What Acts of Kindness Touched You This Year?

Rethink Homelessness on June 12, 2017

Rethink Homelessness is all about stories: stories of people who have faced personal tragedies and struggles that many people cannot even imagine, and the stories of people who step up and try to make a difference in the world. 

Acts of Love and Kindness Orlando Pulse anniversary

Artwork by Hillery Powers.

One year ago, Central Florida experienced an tragic act of violence. After 49 people were killed and 58 were wounded at the Pulse nightclub, community members sought ways to grieve and give back: lining up for hours to donate blood, donating pallets of water and food, hotel rooms for victims’ families, and much more. 

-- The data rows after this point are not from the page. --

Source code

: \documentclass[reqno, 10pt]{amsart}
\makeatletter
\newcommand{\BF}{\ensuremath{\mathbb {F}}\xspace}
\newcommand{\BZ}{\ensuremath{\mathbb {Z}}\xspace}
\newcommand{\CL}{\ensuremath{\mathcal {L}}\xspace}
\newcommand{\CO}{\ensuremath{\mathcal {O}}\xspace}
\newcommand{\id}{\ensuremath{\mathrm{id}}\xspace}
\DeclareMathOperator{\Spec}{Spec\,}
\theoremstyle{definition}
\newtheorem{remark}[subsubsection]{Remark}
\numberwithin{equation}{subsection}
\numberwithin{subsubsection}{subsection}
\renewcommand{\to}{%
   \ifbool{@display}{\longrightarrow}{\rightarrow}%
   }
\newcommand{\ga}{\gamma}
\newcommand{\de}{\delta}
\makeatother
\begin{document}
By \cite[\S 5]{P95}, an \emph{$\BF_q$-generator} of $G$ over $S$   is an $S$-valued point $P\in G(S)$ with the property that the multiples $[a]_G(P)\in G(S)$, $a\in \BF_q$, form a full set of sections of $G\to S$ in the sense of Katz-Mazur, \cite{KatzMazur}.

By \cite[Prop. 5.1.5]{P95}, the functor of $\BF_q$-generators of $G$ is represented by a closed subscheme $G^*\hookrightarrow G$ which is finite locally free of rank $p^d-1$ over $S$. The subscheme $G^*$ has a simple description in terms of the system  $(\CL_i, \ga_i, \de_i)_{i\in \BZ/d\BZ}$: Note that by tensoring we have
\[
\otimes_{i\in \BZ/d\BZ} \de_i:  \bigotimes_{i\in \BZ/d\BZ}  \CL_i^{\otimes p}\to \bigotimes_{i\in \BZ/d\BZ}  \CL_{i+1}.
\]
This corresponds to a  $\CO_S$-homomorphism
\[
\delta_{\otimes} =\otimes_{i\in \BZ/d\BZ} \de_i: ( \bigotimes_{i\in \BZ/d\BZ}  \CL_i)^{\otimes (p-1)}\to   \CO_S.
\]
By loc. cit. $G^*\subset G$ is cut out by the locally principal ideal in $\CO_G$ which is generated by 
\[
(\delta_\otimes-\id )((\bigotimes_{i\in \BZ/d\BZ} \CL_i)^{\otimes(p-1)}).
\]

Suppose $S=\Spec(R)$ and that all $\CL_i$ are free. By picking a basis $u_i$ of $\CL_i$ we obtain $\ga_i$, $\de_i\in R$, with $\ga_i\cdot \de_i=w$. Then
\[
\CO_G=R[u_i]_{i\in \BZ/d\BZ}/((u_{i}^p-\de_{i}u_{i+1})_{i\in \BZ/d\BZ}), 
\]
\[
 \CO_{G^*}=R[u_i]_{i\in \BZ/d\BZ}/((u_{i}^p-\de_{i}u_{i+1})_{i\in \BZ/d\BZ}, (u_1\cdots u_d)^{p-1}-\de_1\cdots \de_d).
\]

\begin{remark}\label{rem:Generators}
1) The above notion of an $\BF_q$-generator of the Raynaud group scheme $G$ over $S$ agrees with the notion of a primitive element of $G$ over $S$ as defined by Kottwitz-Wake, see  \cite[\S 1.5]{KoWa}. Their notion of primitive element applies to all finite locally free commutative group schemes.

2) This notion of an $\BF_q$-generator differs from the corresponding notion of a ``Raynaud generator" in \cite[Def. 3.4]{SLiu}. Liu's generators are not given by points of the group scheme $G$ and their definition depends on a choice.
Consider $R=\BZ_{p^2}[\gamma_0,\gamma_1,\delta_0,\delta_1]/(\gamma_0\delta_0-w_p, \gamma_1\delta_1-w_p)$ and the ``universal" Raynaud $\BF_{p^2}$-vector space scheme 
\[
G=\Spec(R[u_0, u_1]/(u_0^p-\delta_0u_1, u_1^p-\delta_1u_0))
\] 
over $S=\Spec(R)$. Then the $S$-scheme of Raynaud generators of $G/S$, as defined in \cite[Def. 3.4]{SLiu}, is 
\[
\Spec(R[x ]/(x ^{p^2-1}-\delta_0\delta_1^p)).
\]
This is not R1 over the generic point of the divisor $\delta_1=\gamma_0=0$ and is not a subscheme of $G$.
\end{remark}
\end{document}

After witnessing the community’s response, Orlando Mayor Buddy Dyer said, “We’ve been defined by our response, and that’s with love, with compassion, with unity.” Local leaders declared that June 12, 2017 — the  first anniversary of the shooting — would be “Orlando United Day – A Day of Love and Kindness” during which local residents would be encouraged to go out and continue the spirit of giving back.

In honor of that day and in keeping with our commitment to tell important stories, we collected these stories of love and kindness from our community. Some are related to helping homeless individuals; others are not. If you are participating in spreading Acts of Love and Kindness today,  we hope you will tell us your story in the comments so that we can add it to this post.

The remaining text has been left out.